From the data below, retype exactly the lines starting with the one that contains "zu benutzen, hat" and ending with the one that contains "threshold (set of cycles)", both included.

[Recorded data — start]

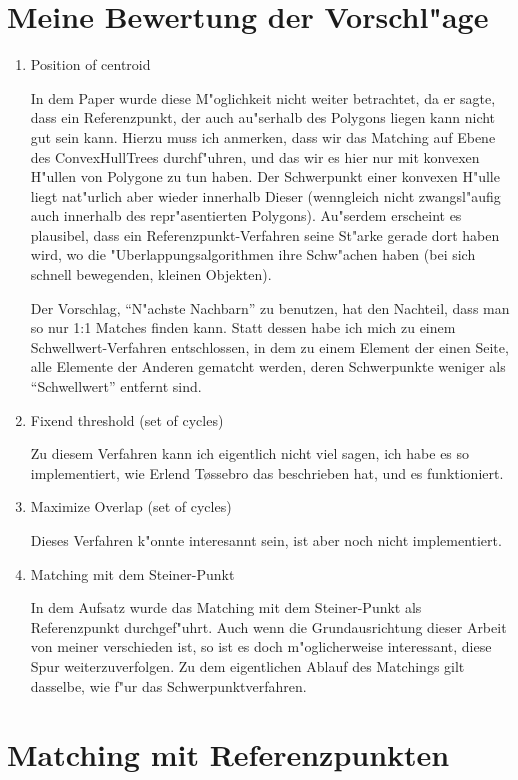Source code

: \section{Meine Bewertung der Vorschl"age}
\begin{enumerate}
\item Position of centroid

In dem Paper wurde diese M"oglichkeit nicht weiter betrachtet, da er sagte, dass ein Referenzpunkt, der auch au"serhalb des Polygons liegen kann nicht gut sein kann. Hierzu muss ich anmerken, dass wir das Matching auf Ebene des ConvexHullTrees durchf"uhren, und das wir es hier nur mit konvexen H"ullen von Polygone zu tun haben. Der Schwerpunkt einer konvexen H"ulle liegt nat"urlich aber wieder innerhalb Dieser (wenngleich nicht zwangsl"aufig auch innerhalb des repr"asentierten Polygons). Au"serdem erscheint es plausibel, dass ein Referenzpunkt-Verfahren seine St"arke gerade dort haben wird, wo die "Uberlappungsalgorithmen ihre Schw"achen haben (bei sich schnell bewegenden, kleinen Objekten).

Der Vorschlag, "`N"achste Nachbarn"' zu benutzen, hat den Nachteil, dass man so nur 1:1 Matches finden kann. Statt dessen habe ich mich zu einem Schwellwert-Verfahren entschlossen, in dem zu einem Element der einen Seite, alle Elemente der Anderen gematcht werden, deren Schwerpunkte weniger als "`Schwellwert"' entfernt sind. 

\item Fixend threshold (set of cycles)

Zu diesem Verfahren kann ich eigentlich nicht viel sagen, ich habe es so implementiert, wie Erlend T\o{}ssebro das beschrieben hat, und es funktioniert.

\item Maximize Overlap (set of cycles)

Dieses Verfahren k"onnte interesannt sein, ist aber noch nicht implementiert.

\item Matching mit dem Steiner-Punkt

In dem Aufsatz \cite{AAR} wurde das Matching mit dem Steiner-Punkt als Referenzpunkt durchgef"uhrt. Auch wenn die Grundausrichtung dieser Arbeit von meiner verschieden ist, so ist es doch m"oglicherweise interessant, diese Spur weiterzuverfolgen. Zu dem eigentlichen Ablauf des Matchings gilt dasselbe, wie f"ur das Schwerpunktverfahren.
\end{enumerate}

\section{Matching mit Referenzpunkten}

[Recorded data — finish]

--- Solution to the exercise ---
Der Vorschlag, "`N"achste Nachbarn"' zu benutzen, hat den Nachteil, dass man so nur 1:1 Matches finden kann. Statt dessen habe ich mich zu einem Schwellwert-Verfahren entschlossen, in dem zu einem Element der einen Seite, alle Elemente der Anderen gematcht werden, deren Schwerpunkte weniger als "`Schwellwert"' entfernt sind. 

\item Fixend threshold (set of cycles)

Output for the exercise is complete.